Problem to work on: Please read the records below and return each line holding the string "sage".

*** Begin section ***

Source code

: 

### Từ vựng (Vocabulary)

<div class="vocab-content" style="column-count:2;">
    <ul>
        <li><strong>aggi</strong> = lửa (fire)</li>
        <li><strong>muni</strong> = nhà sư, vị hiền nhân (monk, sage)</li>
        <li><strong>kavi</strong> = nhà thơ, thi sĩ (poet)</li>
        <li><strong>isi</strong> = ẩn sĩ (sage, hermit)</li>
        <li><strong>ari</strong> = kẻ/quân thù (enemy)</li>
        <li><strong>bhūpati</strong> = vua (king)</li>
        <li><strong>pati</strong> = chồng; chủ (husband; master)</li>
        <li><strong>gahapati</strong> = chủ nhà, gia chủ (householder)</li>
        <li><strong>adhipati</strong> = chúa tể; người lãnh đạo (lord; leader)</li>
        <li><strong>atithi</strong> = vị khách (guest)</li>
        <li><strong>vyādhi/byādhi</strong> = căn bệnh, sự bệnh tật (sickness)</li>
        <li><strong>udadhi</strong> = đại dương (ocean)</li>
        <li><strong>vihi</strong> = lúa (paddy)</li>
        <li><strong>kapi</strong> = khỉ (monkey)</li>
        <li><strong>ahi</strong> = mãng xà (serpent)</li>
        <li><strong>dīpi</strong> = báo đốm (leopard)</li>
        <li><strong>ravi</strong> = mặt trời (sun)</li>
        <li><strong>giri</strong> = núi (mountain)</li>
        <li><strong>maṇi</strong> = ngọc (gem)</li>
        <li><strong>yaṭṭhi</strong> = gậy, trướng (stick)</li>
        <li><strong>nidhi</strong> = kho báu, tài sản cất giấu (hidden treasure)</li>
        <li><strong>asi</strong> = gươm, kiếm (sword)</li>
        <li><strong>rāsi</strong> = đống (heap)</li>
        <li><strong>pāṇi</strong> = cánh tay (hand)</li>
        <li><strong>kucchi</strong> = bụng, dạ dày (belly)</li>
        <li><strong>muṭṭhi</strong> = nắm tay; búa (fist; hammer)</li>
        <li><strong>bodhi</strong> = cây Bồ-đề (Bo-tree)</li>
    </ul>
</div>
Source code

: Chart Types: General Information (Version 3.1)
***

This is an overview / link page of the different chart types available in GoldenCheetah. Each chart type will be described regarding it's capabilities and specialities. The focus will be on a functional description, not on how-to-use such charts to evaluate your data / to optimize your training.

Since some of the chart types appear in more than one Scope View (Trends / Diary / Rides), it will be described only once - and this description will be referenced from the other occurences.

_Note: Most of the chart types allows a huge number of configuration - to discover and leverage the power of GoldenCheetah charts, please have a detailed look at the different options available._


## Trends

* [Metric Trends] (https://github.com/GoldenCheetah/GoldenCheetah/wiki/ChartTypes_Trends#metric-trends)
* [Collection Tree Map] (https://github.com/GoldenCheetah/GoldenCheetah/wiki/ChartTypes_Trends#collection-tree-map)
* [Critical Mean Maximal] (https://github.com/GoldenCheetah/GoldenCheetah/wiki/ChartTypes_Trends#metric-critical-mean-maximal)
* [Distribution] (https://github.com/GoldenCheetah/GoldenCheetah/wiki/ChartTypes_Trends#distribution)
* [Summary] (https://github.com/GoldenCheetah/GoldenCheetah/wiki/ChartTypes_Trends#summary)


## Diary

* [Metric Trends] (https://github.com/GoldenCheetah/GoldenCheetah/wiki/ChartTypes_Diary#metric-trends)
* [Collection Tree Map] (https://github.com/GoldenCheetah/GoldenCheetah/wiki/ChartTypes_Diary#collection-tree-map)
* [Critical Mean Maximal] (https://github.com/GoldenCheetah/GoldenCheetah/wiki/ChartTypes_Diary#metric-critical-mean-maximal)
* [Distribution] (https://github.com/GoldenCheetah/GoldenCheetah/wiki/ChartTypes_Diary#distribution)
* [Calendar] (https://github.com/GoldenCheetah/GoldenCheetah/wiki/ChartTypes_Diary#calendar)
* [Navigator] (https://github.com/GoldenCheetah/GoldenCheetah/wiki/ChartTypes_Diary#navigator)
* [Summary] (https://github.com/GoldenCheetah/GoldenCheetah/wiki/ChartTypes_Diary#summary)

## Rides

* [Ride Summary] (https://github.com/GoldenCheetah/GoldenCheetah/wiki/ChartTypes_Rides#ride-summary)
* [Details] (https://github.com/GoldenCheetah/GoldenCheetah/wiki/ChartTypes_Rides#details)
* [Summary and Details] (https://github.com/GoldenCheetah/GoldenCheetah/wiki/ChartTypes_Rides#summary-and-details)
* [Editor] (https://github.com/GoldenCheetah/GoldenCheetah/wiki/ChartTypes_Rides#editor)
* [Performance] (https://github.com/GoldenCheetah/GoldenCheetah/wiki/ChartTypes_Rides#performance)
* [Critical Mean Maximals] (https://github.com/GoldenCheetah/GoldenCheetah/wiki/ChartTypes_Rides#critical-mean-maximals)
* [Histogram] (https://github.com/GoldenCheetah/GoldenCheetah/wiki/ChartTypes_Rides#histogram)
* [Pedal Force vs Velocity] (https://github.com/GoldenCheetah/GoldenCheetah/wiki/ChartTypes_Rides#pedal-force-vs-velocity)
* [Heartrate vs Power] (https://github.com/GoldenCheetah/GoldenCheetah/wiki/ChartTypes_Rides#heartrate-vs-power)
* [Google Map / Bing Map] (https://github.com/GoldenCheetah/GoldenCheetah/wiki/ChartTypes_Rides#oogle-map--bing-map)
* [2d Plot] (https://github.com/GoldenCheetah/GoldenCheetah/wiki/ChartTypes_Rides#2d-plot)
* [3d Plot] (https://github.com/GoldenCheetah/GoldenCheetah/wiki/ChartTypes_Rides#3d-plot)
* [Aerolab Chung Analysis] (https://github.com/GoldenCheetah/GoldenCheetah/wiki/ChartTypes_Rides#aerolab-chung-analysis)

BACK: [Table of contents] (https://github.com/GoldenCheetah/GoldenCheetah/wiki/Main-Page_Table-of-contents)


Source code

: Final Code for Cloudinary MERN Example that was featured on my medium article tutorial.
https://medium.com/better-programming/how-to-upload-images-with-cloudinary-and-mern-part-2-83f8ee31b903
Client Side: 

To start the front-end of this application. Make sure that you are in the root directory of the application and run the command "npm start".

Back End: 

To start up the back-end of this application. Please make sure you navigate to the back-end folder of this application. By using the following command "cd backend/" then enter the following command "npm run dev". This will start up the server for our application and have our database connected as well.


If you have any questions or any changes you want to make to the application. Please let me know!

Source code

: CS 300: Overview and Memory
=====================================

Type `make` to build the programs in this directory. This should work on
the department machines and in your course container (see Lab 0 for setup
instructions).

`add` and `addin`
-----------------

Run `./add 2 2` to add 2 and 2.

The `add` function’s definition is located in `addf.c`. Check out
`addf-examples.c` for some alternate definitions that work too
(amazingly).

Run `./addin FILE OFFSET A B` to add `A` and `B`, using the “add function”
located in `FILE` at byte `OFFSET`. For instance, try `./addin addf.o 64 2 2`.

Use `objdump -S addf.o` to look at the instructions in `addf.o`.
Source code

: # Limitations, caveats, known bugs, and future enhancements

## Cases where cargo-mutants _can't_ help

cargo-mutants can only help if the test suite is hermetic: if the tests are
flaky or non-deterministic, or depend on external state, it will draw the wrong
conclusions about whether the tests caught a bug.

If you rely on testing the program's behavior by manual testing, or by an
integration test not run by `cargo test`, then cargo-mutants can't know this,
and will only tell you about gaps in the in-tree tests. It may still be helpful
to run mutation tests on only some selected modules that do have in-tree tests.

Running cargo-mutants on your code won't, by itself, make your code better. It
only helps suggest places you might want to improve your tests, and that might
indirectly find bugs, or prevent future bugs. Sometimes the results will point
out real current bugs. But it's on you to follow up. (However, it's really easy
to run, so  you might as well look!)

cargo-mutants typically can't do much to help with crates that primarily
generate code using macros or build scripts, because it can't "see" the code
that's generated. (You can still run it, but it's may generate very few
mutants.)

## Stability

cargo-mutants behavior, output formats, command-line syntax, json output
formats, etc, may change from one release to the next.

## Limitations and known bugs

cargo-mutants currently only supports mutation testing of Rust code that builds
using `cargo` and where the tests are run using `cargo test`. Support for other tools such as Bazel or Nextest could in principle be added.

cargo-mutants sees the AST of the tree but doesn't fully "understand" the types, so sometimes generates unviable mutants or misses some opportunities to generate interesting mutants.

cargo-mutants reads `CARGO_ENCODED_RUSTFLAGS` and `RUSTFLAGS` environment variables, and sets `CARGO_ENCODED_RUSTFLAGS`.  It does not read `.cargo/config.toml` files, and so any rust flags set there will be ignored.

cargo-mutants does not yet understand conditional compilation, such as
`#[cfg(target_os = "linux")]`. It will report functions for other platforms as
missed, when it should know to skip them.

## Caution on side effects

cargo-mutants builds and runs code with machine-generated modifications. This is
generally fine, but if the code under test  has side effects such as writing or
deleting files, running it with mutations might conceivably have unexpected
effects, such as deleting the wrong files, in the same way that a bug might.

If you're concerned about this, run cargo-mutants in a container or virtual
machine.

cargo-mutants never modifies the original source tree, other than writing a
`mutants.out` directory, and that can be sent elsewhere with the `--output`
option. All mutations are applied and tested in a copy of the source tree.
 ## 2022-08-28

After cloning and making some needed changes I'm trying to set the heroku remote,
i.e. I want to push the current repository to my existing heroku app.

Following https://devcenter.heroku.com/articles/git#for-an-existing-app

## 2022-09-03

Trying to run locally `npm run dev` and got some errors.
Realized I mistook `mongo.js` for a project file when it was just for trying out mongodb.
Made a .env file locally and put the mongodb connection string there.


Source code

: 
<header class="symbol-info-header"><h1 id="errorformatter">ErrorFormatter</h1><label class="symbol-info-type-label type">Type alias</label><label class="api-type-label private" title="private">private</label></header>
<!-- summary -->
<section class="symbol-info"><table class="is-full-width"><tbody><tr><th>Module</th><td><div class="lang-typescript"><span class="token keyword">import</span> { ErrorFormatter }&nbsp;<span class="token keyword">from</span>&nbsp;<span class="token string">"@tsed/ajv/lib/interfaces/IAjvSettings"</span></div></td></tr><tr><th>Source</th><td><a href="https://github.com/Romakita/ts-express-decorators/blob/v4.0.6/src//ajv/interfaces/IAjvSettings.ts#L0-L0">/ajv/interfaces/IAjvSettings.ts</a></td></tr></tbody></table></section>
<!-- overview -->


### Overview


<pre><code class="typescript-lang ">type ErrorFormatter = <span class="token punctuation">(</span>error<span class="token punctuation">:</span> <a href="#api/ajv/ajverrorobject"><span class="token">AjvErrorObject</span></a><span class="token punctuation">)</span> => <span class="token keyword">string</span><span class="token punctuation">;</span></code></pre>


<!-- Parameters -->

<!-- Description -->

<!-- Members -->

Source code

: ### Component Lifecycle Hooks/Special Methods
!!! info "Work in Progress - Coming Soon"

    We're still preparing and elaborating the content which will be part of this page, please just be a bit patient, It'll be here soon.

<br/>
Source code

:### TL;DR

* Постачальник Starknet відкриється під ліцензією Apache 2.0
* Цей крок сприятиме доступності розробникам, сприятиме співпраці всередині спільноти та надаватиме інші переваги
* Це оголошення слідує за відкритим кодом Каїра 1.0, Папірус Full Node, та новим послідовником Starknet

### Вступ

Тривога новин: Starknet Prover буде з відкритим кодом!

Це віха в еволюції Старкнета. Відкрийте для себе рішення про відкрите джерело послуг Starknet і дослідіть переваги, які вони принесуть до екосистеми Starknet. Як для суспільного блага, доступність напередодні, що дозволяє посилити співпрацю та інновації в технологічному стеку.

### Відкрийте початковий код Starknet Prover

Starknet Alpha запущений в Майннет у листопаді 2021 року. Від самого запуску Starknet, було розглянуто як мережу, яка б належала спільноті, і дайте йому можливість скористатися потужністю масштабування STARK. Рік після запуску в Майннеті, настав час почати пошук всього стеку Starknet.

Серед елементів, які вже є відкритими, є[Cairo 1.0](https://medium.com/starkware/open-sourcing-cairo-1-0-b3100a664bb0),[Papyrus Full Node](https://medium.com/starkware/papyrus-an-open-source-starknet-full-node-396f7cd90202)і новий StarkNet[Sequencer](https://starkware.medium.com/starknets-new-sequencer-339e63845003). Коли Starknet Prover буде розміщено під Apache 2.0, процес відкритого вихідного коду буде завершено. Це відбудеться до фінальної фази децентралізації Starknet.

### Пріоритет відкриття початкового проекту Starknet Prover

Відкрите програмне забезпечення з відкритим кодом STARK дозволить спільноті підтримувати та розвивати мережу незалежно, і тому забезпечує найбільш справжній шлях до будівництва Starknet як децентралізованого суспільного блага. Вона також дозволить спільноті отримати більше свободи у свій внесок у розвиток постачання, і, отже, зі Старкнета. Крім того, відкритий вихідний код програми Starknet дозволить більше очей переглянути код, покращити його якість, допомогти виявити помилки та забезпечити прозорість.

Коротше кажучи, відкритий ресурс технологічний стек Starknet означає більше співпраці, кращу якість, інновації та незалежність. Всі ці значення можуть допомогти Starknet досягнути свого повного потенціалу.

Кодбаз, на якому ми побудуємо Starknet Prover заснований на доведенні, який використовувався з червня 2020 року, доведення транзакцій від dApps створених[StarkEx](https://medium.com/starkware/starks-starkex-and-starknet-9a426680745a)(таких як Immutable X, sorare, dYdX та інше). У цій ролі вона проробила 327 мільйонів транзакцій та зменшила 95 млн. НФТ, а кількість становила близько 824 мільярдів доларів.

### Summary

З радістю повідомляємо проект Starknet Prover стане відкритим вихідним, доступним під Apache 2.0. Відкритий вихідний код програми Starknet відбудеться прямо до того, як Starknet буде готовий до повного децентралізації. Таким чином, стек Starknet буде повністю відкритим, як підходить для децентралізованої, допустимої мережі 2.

*** End section ***

Result of the task:
        <li><strong>muni</strong> = nhà sư, vị hiền nhân (monk, sage)</li>
        <li><strong>isi</strong> = ẩn sĩ (sage, hermit)</li>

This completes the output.